If a stronger connection is required, the profile of the corresponding grooves 2 and ridges 4 may be designed such that the tensile force to disengage the first tubular 1 from the second tubular 4 would cause sufficient force around the grooves 2 and ridges 4 to exceed the elastic limit of the groves 2 and ridges 4, as shown in Figure 2b. In this case, disengagement of the first tubular 1 from the second tubular 3 would damage the grooves 2 and ridges 4.

Referring to Figure 3 herein, there is shown a first specific embodiment in which the corresponding grooves 2 and ridges 4 are provided with interlocking ratchet profile. Again, this is not shown to scale, but is shown with an exaggerated size to illustrate the concept.

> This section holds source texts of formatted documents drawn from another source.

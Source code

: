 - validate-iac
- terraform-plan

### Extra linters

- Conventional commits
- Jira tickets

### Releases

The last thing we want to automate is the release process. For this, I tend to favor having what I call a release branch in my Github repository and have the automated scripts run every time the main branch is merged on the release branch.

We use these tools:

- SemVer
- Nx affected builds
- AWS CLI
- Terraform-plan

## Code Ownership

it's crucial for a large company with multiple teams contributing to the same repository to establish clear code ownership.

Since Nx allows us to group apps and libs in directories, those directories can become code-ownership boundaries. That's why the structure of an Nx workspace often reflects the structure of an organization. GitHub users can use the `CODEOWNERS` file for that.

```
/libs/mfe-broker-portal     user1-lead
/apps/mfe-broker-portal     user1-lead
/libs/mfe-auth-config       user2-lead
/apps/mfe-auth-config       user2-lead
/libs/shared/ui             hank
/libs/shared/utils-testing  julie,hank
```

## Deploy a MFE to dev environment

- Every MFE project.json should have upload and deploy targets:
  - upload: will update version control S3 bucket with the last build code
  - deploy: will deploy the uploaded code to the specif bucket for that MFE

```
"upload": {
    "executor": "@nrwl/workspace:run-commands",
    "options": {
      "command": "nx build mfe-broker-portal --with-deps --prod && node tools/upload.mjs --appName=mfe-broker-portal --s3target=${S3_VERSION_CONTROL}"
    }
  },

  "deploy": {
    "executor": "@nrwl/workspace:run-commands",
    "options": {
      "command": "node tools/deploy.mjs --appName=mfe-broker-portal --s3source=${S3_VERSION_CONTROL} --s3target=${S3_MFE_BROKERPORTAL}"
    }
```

In the example of Figure 3, a ridge 4 on the first tubular 1 is provided with a first ratchet profile 6 and the corresponding groove 2 on the second tubular 3 is provided with a corresponding second ratchet profile 7. The first ratchet profile 6 is configured to interlock with the second ratchet profile.

In use, the first tubular 1 and the second tubular 3 are axially brought together such that the corresponding grooves 2 and ridges 4 interlock. The first tubular 1 and the second tubular 3 are then rotated about their main axis with respect to one another to ensure that the first ratchet profile 6 interlocks with the second ratchet profile 7. When the two ratchet profile slide against one another, they force apart corresponding grooves 2 and ridges, therefore lowering the compressive force required to connect the first tubular to the second tubular 3 and reducing the risk of damage to the grooves 2 and ridges 4. Furthermore, when disconnection the tubulars 1 , 3, the ridges 4 lift out of the grooves 2 when the first tubular 1 is rotated axially with respect to the second tubular 4, which reduces the force required to separate the tubulars 1 , 3.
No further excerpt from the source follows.